Zac Clark’s counselor was the first person who recommended he start incorporating running into his daily routine. Clark had run before, as a three-sport athlete in high school and a pitcher at York College, but these circumstances were different.
“So much of my running journey is directly related to my recovery from addiction,” he said.
Clark, then 27 and battling alcohol and substance abuse, had checked into the Caron Treatment Center in Wernersville, Pa., about a 90-minute drive from his hometown of Haddonfield, N.J. He weighed 240 pounds at the time, so his counselor suggested he pick up running for both the physical and mental benefits.
Clark gave it a try — and was not a fan.
“I hated it,” he said. “I think for anyone that doesn’t run, those first couple miles are just the worst of all time.
“I definitely hated it. Hated it. I was so out of shape that I would just try and move for a half-hour. I wouldn’t even call it running.”
Fast-forward a decade and Clark is about to run his ninth marathon and first Boston. He celebrated 10 years of sobriety last August and now weighs about 185.
“I learned to like it,” he said. “I learned how to use it to kind of detach from the world and go out and clear my head. It’s become, over the years, really meditative to me.”
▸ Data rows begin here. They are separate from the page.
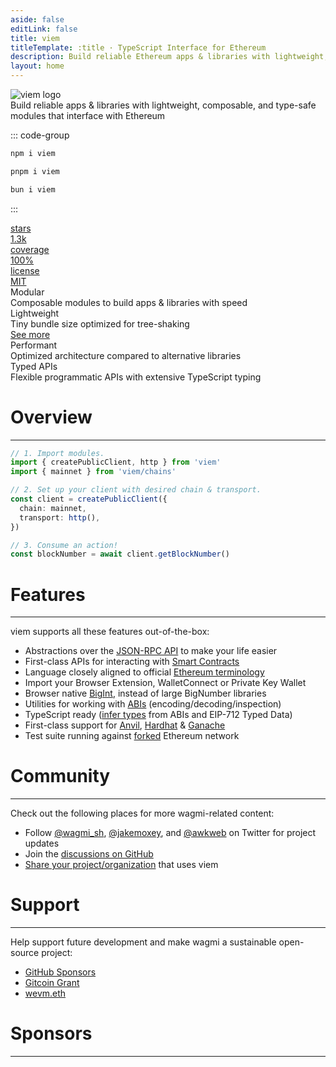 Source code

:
 ```yaml
---
aside: false
editLink: false
title: viem
titleTemplate: :title · TypeScript Interface for Ethereum
description: Build reliable Ethereum apps & libraries with lightweight, composable, & type-safe modules from viem.
layout: home
---
```


<script setup lang="ts">
import { VPButton } from 'vitepress/theme'
import HomeSponsors from './.vitepress/theme/components/HomeSponsors.vue'
</script>

<div class="max-w-[1120px] mx-auto vp-doc relative px-[24px] mb-[96px] mt-[32px] md:px-0 md:mb-[64px]">

<div class="pt-[48px] max-sm:pt-0">
  <div class="absolute -left-28 right-0 -top-10 bottom-0 bg-[url('/colosseum-light.svg')] dark:bg-[url('/colosseum.svg')] bg-no-repeat z-[-1] max-sm:w-[200%] max-sm:-left-[200px] max-sm:hidden" />
  <div class="px-7 max-sm:px-0 flex justify-between z-0 max-md:justify-center">
    <div class="space-y-8 max-w-[400px] flex flex-col items-start max-md:items-center">
      <img class="h-[72px] logo max-sm:h-[60px]" src="/logo-light-hug.svg" alt="viem logo">
      <div class="font-medium text-[21px] max-sm:text-[18px] text-[#919193] max-md:text-center">Build reliable apps & libraries with <span class="text-black dark:text-white">lightweight</span>, <span class="text-black dark:text-white">composable</span>, and <span class="text-black dark:text-white">type-safe</span> modules that interface with Ethereum</div>
      <div class="flex justify-center space-x-2">
        <VPButton tag="a" size="medium" theme="brand" href="/docs/getting-started" text="Get Started" />
        <VPButton class="max-sm:hidden" tag="a" size="medium" theme="alt" href="/docs/introduction" text="Why viem?" />
        <VPButton tag="a" size="medium" theme="alt" href="https://github.com/wevm/viem" text="View on GitHub" />
      </div>
    </div>
    <div class="flex flex-col justify-between w-[440px] space-y-10 max-lg:w-[300px] max-md:hidden">
      <div class="h-full">

::: code-group

```bash [npm]
npm i viem
```

```bash [pnpm]
pnpm i viem
```

```bash [bun]
bun i viem
```

:::

  </div>
  <!-- TODO: Extract Bundle Size, Coverage badge data from respective APIs. -->
  <div class="flex justify-between space-x-2">
  <a href="https://github.com/wevm/viem/stargazers" class="cursor-pointer h-10 max-w-[120px] flex-1 relative rounded-lg overflow-hidden border border-black/10 dark:border-white/20" style="color: inherit;" rel="noreferrer noopener" target="_blank">
    <div class="absolute flex z-0 p-[6px] h-full w-full">
      <div class="flex-1 bg-white/60 dark:bg-black/40 flex items-center w-full h-full rounded-md">
        <span class="font-medium text-[15px] opacity-80 w-full text-center">stars</span>
      </div>
      <div class="flex items-center h-full px-2">
        <span class="font-medium text-[15px] text-center w-full text-black dark:text-white">1.3k</span>
      </div>
    </div>
    <div class="absolute left-0 right-0 top-0 bottom-0 bg-black/5 dark:bg-white/10 z-[-1]" />
    <div class="absolute left-0 right-0 top-0 bottom-0 backdrop-blur-[2px] backdrop-filter z-[-1]" />
  </a>
  <a href="https://app.codecov.io/gh/wevm/viem" class="cursor-pointer h-10 max-w-[160px] flex-1 relative rounded-lg overflow-hidden border border-green-400/50" style="color: inherit;" rel="noreferrer noopener" target="_blank">
    <div class="absolute flex z-0 p-[6px] h-full w-full">
      <div class="flex-1 bg-white/60 dark:bg-black/40 flex items-center w-full h-full rounded-md">
        <span class="font-medium text-[15px] opacity-80 w-full text-center">coverage</span>
      </div>
      <div class="flex items-center h-full px-2">
        <span class="font-medium text-[15px] text-center w-full text-green-400">100%</span>
      </div>
    </div>
    <div class="absolute left-0 right-0 top-0 bottom-0 bg-green-400 opacity-10 z-[-1]" />
    <div class="absolute left-0 right-0 top-0 bottom-0 backdrop-blur-[2px] backdrop-filter z-[-1]" />
  </a>
  <a href="https://github.com/wevm/viem/blob/main/LICENSE" class="cursor-pointer h-10 max-w-[130px] flex-1 relative rounded-lg overflow-hidden border border-black/10 dark:border-white/20 max-lg:hidden" style="color: inherit;" rel="noreferrer noopener" target="_blank">
    <div class="absolute flex z-0 p-[6px] h-full w-full">
      <div class="flex-1 bg-white/60 dark:bg-black/40 flex items-center w-full h-full rounded-md">
        <span class="font-medium text-[15px] opacity-80 w-full text-center">license</span>
      </div>
      <div class="flex items-center h-full px-2">
        <span class="font-medium text-[15px] text-center w-full text-black dark:text-white">MIT</span>
      </div>
    </div>
    <div class="absolute left-0 right-0 top-0 bottom-0 bg-black/5 dark:bg-white/10 z-[-1]" />
    <div class="absolute left-0 right-0 top-0 bottom-0 backdrop-blur-[2px] backdrop-filter z-[-1]" />
  </a>
  </div>
  </div>
  </div>
  <div class="flex justify-between flex-wrap mt-16 max-sm:hidden">
    <div class="pr-2 w-1/4 max-lg:pb-3 max-sm:px-0 max-lg:w-1/2 max-sm:w-full">
      <div class="relative w-full h-[168px] max-lg:h-[142px] overflow-hidden">
        <div class="border-black dark:border-white border border-solid border-opacity-10 dark:border-opacity-10 rounded-lg h-full px-5 py-6 absolute z-10 flex flex-col justify-between w-full">
          <div class="text-xl font-medium text-black dark:text-white">Modular</div>
          <div class="text-[17px] font-medium text-[#919193]">Composable modules to build apps & libraries with speed</div>
        </div>
        <div class="absolute left-0 right-0 top-0 bottom-0 dark:bg-[#313136] opacity-20 z-0" />
        <div class="absolute left-0 right-0 top-0 bottom-0 backdrop-filter backdrop-blur-[2px] z-0" />
      </div>
    </div>
    <div class="pl-2 pr-2 max-sm:px-0 max-lg:pb-3 max-lg:pr-0 w-1/4 max-lg:w-1/2 max-sm:w-full">
      <div class="relative w-full h-[168px] max-lg:h-[142px]">
        <div class="border-black dark:border-white border border-solid border-opacity-10 dark:border-opacity-10 rounded-lg h-full px-5 py-6 absolute z-10 flex flex-col w-full">
          <div class="text-xl font-medium text-black dark:text-white">Lightweight</div>
          <div class="mt-[14px] text-[17px] font-medium text-[#919193]">Tiny bundle size optimized for tree-shaking</div>
          <a href="/docs/introduction.html#bundle-size" class="text-[17px] font-medium">See more</a>
        </div>
        <div class="absolute left-0 right-0 top-0 bottom-0 dark:bg-[#313136] opacity-20 z-0" />
        <div class="absolute left-0 right-0 top-0 bottom-0 backdrop-filter backdrop-blur-[2px] z-0" />
      </div>
    </div>
    <div class="pl-2 pr-2 max-lg:pb-3 max-sm:px-0 max-lg:pl-0 w-1/4 max-lg:w-1/2 max-sm:w-full">
      <div class="relative w-full h-[168px] max-lg:h-[142px]">
        <div class="border-black dark:border-white border border-solid border-opacity-10 dark:border-opacity-10 rounded-lg h-full px-5 py-6 absolute z-10 flex flex-col justify-between w-full">
          <div class="text-xl font-medium text-black dark:text-white">Performant</div>
          <div class="text-[17px] font-medium text-[#919193]">Optimized architecture compared to alternative libraries</div>
        </div>
        <div class="absolute left-0 right-0 top-0 bottom-0 dark:bg-[#313136] opacity-20 z-0" />
        <div class="absolute left-0 right-0 top-0 bottom-0 backdrop-filter backdrop-blur-[2px] z-0" />
      </div>
    </div>
    <div class="pl-2 w-1/4 max-sm:px-0 max-lg:w-1/2 max-sm:w-full">
      <div class="relative w-full h-[168px] max-lg:h-[142px]">
        <div class="border-black dark:border-white border border-solid border-opacity-10 dark:border-opacity-10 rounded-lg h-full px-5 py-6 absolute z-10 flex flex-col justify-between w-full">
          <div class="text-xl font-medium text-black dark:text-white">Typed APIs</div>
          <div class="text-[17px] font-medium text-[#919193]">Flexible programmatic APIs with extensive TypeScript typing</div>
        </div>
        <div class="absolute left-0 right-0 top-0 bottom-0 dark:bg-[#313136] opacity-20 z-0" />
        <div class="absolute left-0 right-0 top-0 bottom-0 backdrop-filter backdrop-blur-[2px] z-0" />
      </div>
    </div>
  </div>
</div>

<div class="h-16" />

<div class="max-w-2xl mx-auto">
<h1>Overview</h1>
<hr class="h-2" />

```ts
// 1. Import modules.
import { createPublicClient, http } from 'viem'
import { mainnet } from 'viem/chains'

// 2. Set up your client with desired chain & transport.
const client = createPublicClient({
  chain: mainnet,
  transport: http(),
})

// 3. Consume an action!
const blockNumber = await client.getBlockNumber()
```

<div class="h-8" />
<h1>Features</h1>
<hr class="h-2" />

viem supports all these features out-of-the-box:

- Abstractions over the [JSON-RPC API](https://ethereum.org/en/developers/docs/apis/json-rpc/) to make your life easier
- First-class APIs for interacting with [Smart Contracts](https://ethereum.org/en/glossary/#smart-contract)
- Language closely aligned to official [Ethereum terminology](https://ethereum.org/en/glossary/)
- Import your Browser Extension, WalletConnect or Private Key Wallet
- Browser native [BigInt](https://developer.mozilla.org/en-US/docs/Web/JavaScript/Reference/Global_Objects/BigInt), instead of large BigNumber libraries
- Utilities for working with [ABIs](https://ethereum.org/en/glossary/#abi) (encoding/decoding/inspection)
- TypeScript ready ([infer types](/docs/typescript) from ABIs and EIP-712 Typed Data)
- First-class support for [Anvil](https://book.getfoundry.sh/), [Hardhat](https://hardhat.org/) & [Ganache](https://trufflesuite.com/ganache/)
- Test suite running against [forked](https://ethereum.org/en/glossary/#fork) Ethereum network

<div class="h-8" />
<h1>Community</h1>
<hr class="h-2" />

Check out the following places for more wagmi-related content:

- Follow [@wagmi_sh](https://twitter.com/wagmi_sh), [@jakemoxey](https://twitter.com/jakemoxey), and [@awkweb](https://twitter.com/awkweb) on Twitter for project updates
- Join the [discussions on GitHub](https://github.com/wevm/viem/discussions)
- [Share your project/organization](https://github.com/wevm/viem/discussions/104) that uses viem

<div class="h-8" />
<h1>Support</h1>
<hr class="h-2" />

Help support future development and make wagmi a sustainable open-source project:

- [GitHub Sponsors](https://github.com/sponsors/wevm?metadata_campaign=docs_support)
- [Gitcoin Grant](https://wagmi.sh/gitcoin)
- [wevm.eth](https://etherscan.io/enslookup-search?search=wevm.eth)

<div class="h-8" />
<h1>Sponsors</h1>
<hr class="h-2" />

<HomeSponsors />
</div>

<style scoped>
  html:not(.dark) img.dark {
    display: none;
  }
  .dark img.light {
    display: none;
  }

  .dark .logo {
    filter: invert(1);
  }

  .card {
    background-color: var(--vp-c-bg-soft);
  }

  .language-bash {
    overflow-y: hidden;
  }

  .vp-code-group, .vp-code-group .language-bash {
    height: 100%;
  }

  .vp-code-group .language-bash {
    height: 100%;
    margin-bottom: 0px;
  }

  .vp-code-group {
    margin-top: 0px;
  }

  .vp-code-group .blocks {
    height: calc(100% - 37px);
  }

  .vp-code-group .tabs label {
    font-size: 16px;
  }

  .vp-code-group .tabs {
    justify-content: left;
  }

  .vp-code-group .shiki {
    padding-top: 16px;
  }

  .vp-code-group code {
    font-size: 22px;
  }
  
  /*.vp-code-group {
    width: 100% !important;
}*/

  .tabs {
    display: flex;
    justify-content: center;
  }
</style>

</div>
Clark’s story was first publicized in the fall of 2020 during the 16th season of the reality dating show “The Bachelorette.” He was chosen as one of the nearly three dozen contestants thanks to an application submitted by his sister. He ended up falling in love and getting engaged to the lead, Tayshia Adams, in the finale.
Clark opened up to Adams about his past. He told her that he underwent surgery to remove a brain tumor when he was 23, which introduced him to strong painkillers such as morphine. He told her that he got arrested for possession of crack and driving while intoxicated. And he told her about the turning point in his life, when he tried to cash a forged check stolen from his father to get money to get high.
When Clark tried to cash the check, the bank teller could sense something wasn’t right, so she called Clark’s father, the account holder, who came to pick him up. Two days later, Clark was in rehab.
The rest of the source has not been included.